START Task data

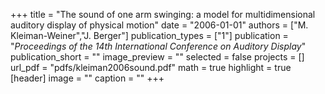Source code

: +++
title = "The sound of one arm swinging: a model for multidimensional auditory display of physical motion"
date = "2006-01-01"
authors = ["M. Kleiman-Weiner","J. Berger"]
publication_types = ["1"]
publication = "_Proceedings of the 14th International Conference on Auditory Display_"
publication_short = ""
image_preview = ""
selected = false
projects = []
url_pdf = "pdfs/kleiman2006sound.pdf"
math = true
highlight = true
[header]
image = ""
caption = ""
+++

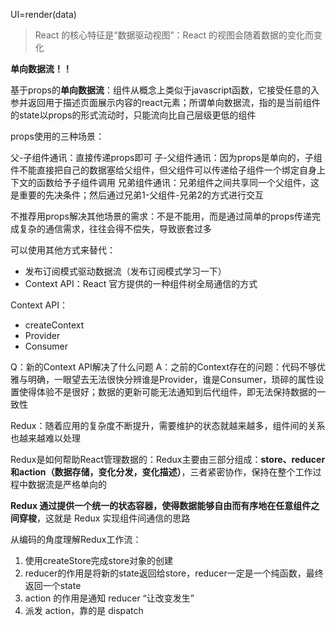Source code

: UI=render(data)

> React 的核心特征是“数据驱动视图”：React 的视图会随着数据的变化而变化

**单向数据流！！**

基于props的**单向数据流**：组件从概念上类似于javascript函数，它接受任意的入参并返回用于描述页面展示内容的react元素；所谓单向数据流，指的是当前组件的state以props的形式流动时，只能流向比自己层级更低的组件


props使用的三种场景：

父-子组件通讯：直接传递props即可
子-父组件通讯：因为props是单向的，子组件不能直接把自己的数据塞给父组件，但父组件可以传递给子组件一个绑定自身上下文的函数给予子组件调用
兄弟组件通讯：兄弟组件之间共享同一个父组件，这是重要的先决条件；然后通过兄弟1-父组件-兄弟2的方式进行交互

不推荐用props解决其他场景的需求：不是不能用，而是通过简单的props传递完成复杂的通信需求，往往会得不偿失，导致嵌套过多

可以使用其他方式来替代：
- 发布订阅模式驱动数据流（发布订阅模式学习一下）
- Context API：React 官方提供的一种组件树全局通信的方式

Context API：
- createContext
- Provider
- Consumer

Q：新的Context API解决了什么问题
A：之前的Context存在的问题：代码不够优雅与明确，一眼望去无法很快分辨谁是Provider，谁是Consumer，琐碎的属性设置使得体验不是很好；数据的更新可能无法通知到后代组件，即无法保持数据的一致性


Redux：随着应用的复杂度不断提升，需要维护的状态就越来越多，组件间的关系也越来越难以处理

Redux是如何帮助React管理数据的：Redux主要由三部分组成：**store、reducer和action（数据存储，变化分发，变化描述）**，三者紧密协作，保持在整个工作过程中数据流是严格单向的

**Redux 通过提供一个统一的状态容器，使得数据能够自由而有序地在任意组件之间穿梭**，这就是 Redux 实现组件间通信的思路

从编码的角度理解Redux工作流：

1. 使用createStore完成store对象的创建
2. reducer的作用是将新的state返回给store，reducer一定是一个纯函数，最终返回一个state
3. action 的作用是通知 reducer “让改变发生”
4. 派发 action，靠的是 dispatch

END Task data

- Assignment:
Would you please restate the records word for word, excluding any images?

- Response to this exercise:
Source code

: +++
title = "The sound of one arm swinging: a model for multidimensional auditory display of physical motion"
date = "2006-01-01"
authors = ["M. Kleiman-Weiner","J. Berger"]
publication_types = ["1"]
publication = "_Proceedings of the 14th International Conference on Auditory Display_"
publication_short = ""
image_preview = ""
selected = false
projects = []
url_pdf = "pdfs/kleiman2006sound.pdf"
math = true
highlight = true
[header]
image = ""
caption = ""
+++

Source code

: UI=render(data)

> React 的核心特征是“数据驱动视图”：React 的视图会随着数据的变化而变化

**单向数据流！！**

基于props的**单向数据流**：组件从概念上类似于javascript函数，它接受任意的入参并返回用于描述页面展示内容的react元素；所谓单向数据流，指的是当前组件的state以props的形式流动时，只能流向比自己层级更低的组件


props使用的三种场景：

父-子组件通讯：直接传递props即可
子-父组件通讯：因为props是单向的，子组件不能直接把自己的数据塞给父组件，但父组件可以传递给子组件一个绑定自身上下文的函数给予子组件调用
兄弟组件通讯：兄弟组件之间共享同一个父组件，这是重要的先决条件；然后通过兄弟1-父组件-兄弟2的方式进行交互

不推荐用props解决其他场景的需求：不是不能用，而是通过简单的props传递完成复杂的通信需求，往往会得不偿失，导致嵌套过多

可以使用其他方式来替代：
- 发布订阅模式驱动数据流（发布订阅模式学习一下）
- Context API：React 官方提供的一种组件树全局通信的方式

Context API：
- createContext
- Provider
- Consumer

Q：新的Context API解决了什么问题
A：之前的Context存在的问题：代码不够优雅与明确，一眼望去无法很快分辨谁是Provider，谁是Consumer，琐碎的属性设置使得体验不是很好；数据的更新可能无法通知到后代组件，即无法保持数据的一致性


Redux：随着应用的复杂度不断提升，需要维护的状态就越来越多，组件间的关系也越来越难以处理

Redux是如何帮助React管理数据的：Redux主要由三部分组成：**store、reducer和action（数据存储，变化分发，变化描述）**，三者紧密协作，保持在整个工作过程中数据流是严格单向的

**Redux 通过提供一个统一的状态容器，使得数据能够自由而有序地在任意组件之间穿梭**，这就是 Redux 实现组件间通信的思路

从编码的角度理解Redux工作流：

1. 使用createStore完成store对象的创建
2. reducer的作用是将新的state返回给store，reducer一定是一个纯函数，最终返回一个state
3. action 的作用是通知 reducer “让改变发生”
4. 派发 action，靠的是 dispatch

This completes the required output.